CHAPTER TWO

FATHER REMEMBERS

It seems appropriate, at this stage, to record some family events which took place before I was born, and which were told to us by my father, Watson Park. These stories are memorable sagas, carried over from my boyhood days. No attempt will be made to record them in chronological order nor to relate them to each other,

My father was born in a shanty in one of the backward townships in Ontario, Canada. He didn't remember much about the shanty, but he was told that it served for a home for about seven years, while a house was being built to replace the one which was burned down.
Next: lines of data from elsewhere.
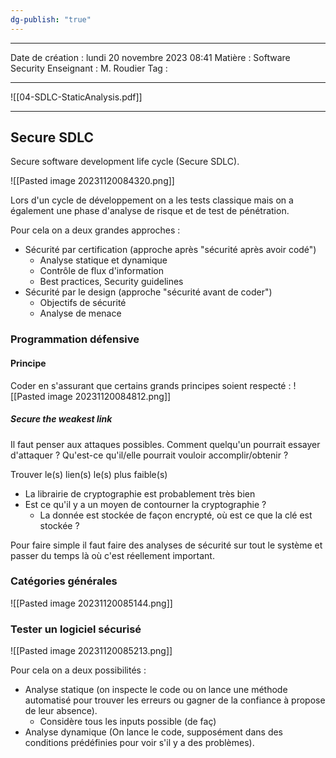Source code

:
 ```yaml
---
dg-publish: "true"
---
```

---

 Date de création : lundi 20 novembre 2023 08:41
 Matière : Software Security
 Enseignant : M. Roudier
 Tag :

---

![[04-SDLC-StaticAnalysis.pdf]]

---
## Secure SDLC

 Secure software development life cycle (Secure SDLC).
 
![[Pasted image 20231120084320.png]]

Lors d'un cycle de développement on a les tests classique mais on a également une phase d'analyse de risque et de test de pénétration.

Pour cela on a deux grandes approches :
- Sécurité par certification (approche après "sécurité après avoir codé")
	- Analyse statique et dynamique
	- Contrôle de flux d'information
	- Best practices, Security guidelines
- Sécurité par le design (approche "sécurité avant de coder")
	- Objectifs de sécurité
	- Analyse de menace


### Programmation défensive

#### Principe

Coder en s'assurant que certains grands principes soient respecté :
![[Pasted image 20231120084812.png]]

##### Secure the weakest link

Il faut penser aux attaques possibles.
Comment quelqu'un pourrait essayer d'attaquer ?
Qu'est-ce qu'il/elle pourrait vouloir accomplir/obtenir ?

Trouver le(s) lien(s) le(s) plus faible(s)
- La librairie de cryptographie est probablement très bien
- Est ce qu'il y a un moyen de contourner la cryptographie ?
	- La donnée est stockée de façon encrypté, où est ce que la clé est stockée ?

Pour faire simple il faut faire des analyses de sécurité sur tout le système et passer du temps là où c'est réellement important.

### Catégories générales 

![[Pasted image 20231120085144.png]]

### Tester un logiciel sécurisé

![[Pasted image 20231120085213.png]]

Pour cela on a deux possibilités :
- Analyse statique (on inspecte le code ou on lance une méthode automatisé pour trouver les erreurs ou gagner de la confiance à propose de leur absence).
	- Considère tous les inputs possible (de faç)
- Analyse dynamique (On lance le code, supposément dans des conditions prédéfinies pour voir s'il y a des problèmes).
My father was the youngest of the family of eight. Two circumstances stood out in his early childhood. One was when they carried his six-year old sister Auzuba away in a white casket, bearing waving plumes of white ostrich feathers. She had died of diptheria. The other event happened when he was three years old. One morning at mealtime he found himself looking at two rounded objects, each covered by a dreadful black ring, where his breakfast had always come from. With a sinking heart he turned away forever and thereafter he had to get his milk from a cup. Years afterward he learned that he had been nursed unduly long to minimize the chance of another pregnancy. He was then told that the black rings had been ink applied by his mother.
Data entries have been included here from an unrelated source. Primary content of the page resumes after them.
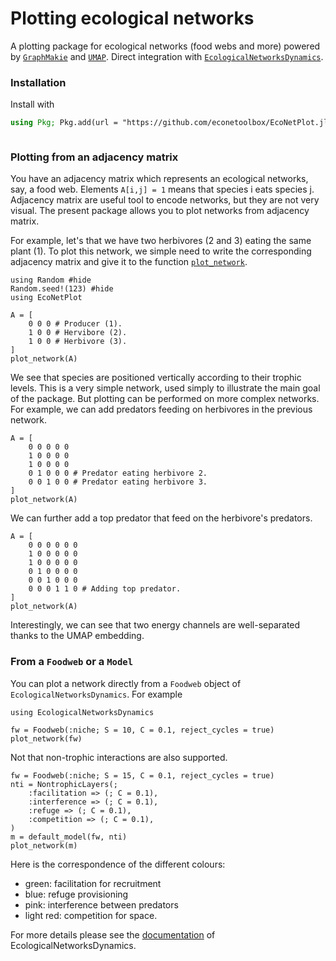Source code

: # Plotting ecological networks

A plotting package for ecological networks (food webs and more) powered by [`GraphMakie`](https://github.com/MakieOrg/GraphMakie.jl) 
and [`UMAP`](https://github.com/dillondaudert/UMAP.jl).
Direct integration with [`EcologicalNetworksDynamics`](https://github.com/econetoolbox/EcologicalNetworksDynamics.jl).

### Installation

Install with

```julia
using Pkg; Pkg.add(url = "https://github.com/econetoolbox/EcoNetPlot.jl");
```
```
```

### Plotting from an adjacency matrix

You have an adjacency matrix which represents an ecological networks, say, a food web.
Elements `A[i,j] = 1` means that species i
eats species j.
Adjacency matrix are useful tool to encode networks, but they are not very visual.
The present package allows you to plot networks from adjacency matrix.

For example, let's that we have two herbivores (2 and 3) eating the same plant (1).
To plot this network, we simple need to write the corresponding adjacency matrix
and give it to the function [`plot_network`](@ref).

```@example doc
using Random #hide
Random.seed!(123) #hide
using EcoNetPlot

A = [
    0 0 0 # Producer (1).
    1 0 0 # Hervibore (2).
    1 0 0 # Herbivore (3).
]
plot_network(A)
```

We see that species are positioned vertically according to their trophic levels.
This is a very simple network, used simply to illustrate
the main goal of the package.
But plotting can be performed on more complex networks.
For example, we can add predators feeding on herbivores in the previous network.

```@example doc
A = [
    0 0 0 0 0
    1 0 0 0 0
    1 0 0 0 0
    0 1 0 0 0 # Predator eating herbivore 2.
    0 0 1 0 0 # Predator eating herbivore 3.
]
plot_network(A)
```

We can further add a top predator that feed on the herbivore's predators.

```@example doc
A = [
    0 0 0 0 0 0
    1 0 0 0 0 0
    1 0 0 0 0 0
    0 1 0 0 0 0
    0 0 1 0 0 0
    0 0 0 1 1 0 # Adding top predator.
]
plot_network(A)
```

Interestingly, we can see that two energy channels are well-separated
thanks to the UMAP embedding.

### From a `Foodweb` or a `Model`

You can plot a network directly from a `Foodweb` object
of `EcologicalNetworksDynamics`. For example


```@example doc
using EcologicalNetworksDynamics

fw = Foodweb(:niche; S = 10, C = 0.1, reject_cycles = true)
plot_network(fw)
```


Not that non-trophic interactions are also supported.

```@example doc
fw = Foodweb(:niche; S = 15, C = 0.1, reject_cycles = true)
nti = NontrophicLayers(;
    :facilitation => (; C = 0.1),
    :interference => (; C = 0.1),
    :refuge => (; C = 0.1),
    :competition => (; C = 0.1),
)
m = default_model(fw, nti)
plot_network(m)
```

Here is the correspondence of the different colours:
- green: facilitation for recruitment
- blue: refuge provisioning
- pink: interference between predators
- light red: competition for space.

For more details please see the [documentation](https://econetoolbox.github.io/EcologicalNetworksDynamics.jl/) of EcologicalNetworksDynamics.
One evening my father went with his parents, Philip Bender Park and Margaret Park, to call on one of the neighbors, who had a reputation for being dirty. When they arrived they found the untidy woman of the house, lying in bed with the one-time white sheet pulled up, so that her bare feet were sticking out in the warm air. Between her toes were dried remnants of cow manure and mud from the barnyard. The wall beside the bed was covered with stains of tobacco juice, because the old lady liked to chew it in bed. She jumped out of bed, happy as a lark. She was so glad to see her friends that she sat down, in her night gown at the old organ, and played and sang for an hour. She could really sing and play too, although she couldn't read a note of music.

Boyhood days, for father, centered around the farm, the school and the church. The old frame schoolhouse was not too tightly constructed, and the Schoolmaster's eyesight was not good either. So sometimes a boy got away with the use of a knot hole, instead of going outside to the special building set aside for toilet purposes.

Father attended public school with his brother William, who was one year older. Father and his brother William tried the entrance examinations together, along with twenty-four others in the township. The two of them came out the best in the group, with my father getting the highest marks.

My father had a remarkable memory. When he wrote the examination in history, he wrote down word for word what the condensed history book contained, and the examiner certified that it wasn't copied from the book, because he stood over him and watched him do it, much to his own amazement.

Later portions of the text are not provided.